[THE TASK]: From the material below, return every line that includes "label".

[DATA EXTRACT]:
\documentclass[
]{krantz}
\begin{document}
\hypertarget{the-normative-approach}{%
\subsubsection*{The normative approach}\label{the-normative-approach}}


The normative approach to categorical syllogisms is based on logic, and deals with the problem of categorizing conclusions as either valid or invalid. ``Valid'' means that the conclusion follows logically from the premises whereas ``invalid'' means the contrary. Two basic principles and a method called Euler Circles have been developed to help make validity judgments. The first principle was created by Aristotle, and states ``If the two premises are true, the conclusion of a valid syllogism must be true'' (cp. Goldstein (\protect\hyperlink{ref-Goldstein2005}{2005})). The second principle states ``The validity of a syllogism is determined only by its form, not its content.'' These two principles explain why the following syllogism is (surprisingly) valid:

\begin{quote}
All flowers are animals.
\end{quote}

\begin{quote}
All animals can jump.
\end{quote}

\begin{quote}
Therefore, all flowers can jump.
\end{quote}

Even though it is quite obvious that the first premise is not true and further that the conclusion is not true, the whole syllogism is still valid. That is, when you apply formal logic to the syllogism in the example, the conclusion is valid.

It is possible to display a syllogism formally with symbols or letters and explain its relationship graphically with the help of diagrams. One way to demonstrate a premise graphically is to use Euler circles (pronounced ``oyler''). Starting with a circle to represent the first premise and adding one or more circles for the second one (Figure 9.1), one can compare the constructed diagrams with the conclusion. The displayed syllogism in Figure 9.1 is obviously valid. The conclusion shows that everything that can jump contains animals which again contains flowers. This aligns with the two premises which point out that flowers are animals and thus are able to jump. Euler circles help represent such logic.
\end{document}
* * *
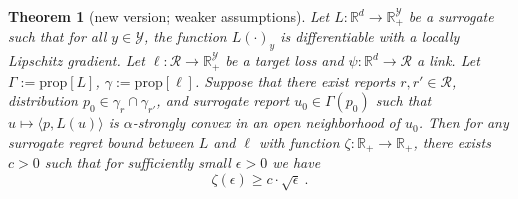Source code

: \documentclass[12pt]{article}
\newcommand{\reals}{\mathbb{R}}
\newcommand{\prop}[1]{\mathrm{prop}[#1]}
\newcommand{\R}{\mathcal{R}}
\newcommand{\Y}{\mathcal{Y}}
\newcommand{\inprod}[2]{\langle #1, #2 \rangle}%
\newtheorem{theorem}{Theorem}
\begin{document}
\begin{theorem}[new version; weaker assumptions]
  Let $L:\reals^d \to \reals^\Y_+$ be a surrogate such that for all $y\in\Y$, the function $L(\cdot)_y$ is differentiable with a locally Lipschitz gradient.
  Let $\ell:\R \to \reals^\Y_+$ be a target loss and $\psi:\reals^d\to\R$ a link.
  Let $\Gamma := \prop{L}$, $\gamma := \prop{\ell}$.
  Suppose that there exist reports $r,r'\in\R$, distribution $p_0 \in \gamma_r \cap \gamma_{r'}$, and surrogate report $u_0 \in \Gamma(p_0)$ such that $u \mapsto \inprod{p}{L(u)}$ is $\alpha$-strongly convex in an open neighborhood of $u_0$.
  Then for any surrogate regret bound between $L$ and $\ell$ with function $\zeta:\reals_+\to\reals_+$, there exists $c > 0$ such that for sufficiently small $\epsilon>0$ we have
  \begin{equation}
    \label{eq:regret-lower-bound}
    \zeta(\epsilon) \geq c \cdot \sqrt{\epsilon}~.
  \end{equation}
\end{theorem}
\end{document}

[EXERCISE ANSWER]:
\subsubsection*{The normative approach}\label{the-normative-approach}}
    \label{eq:regret-lower-bound}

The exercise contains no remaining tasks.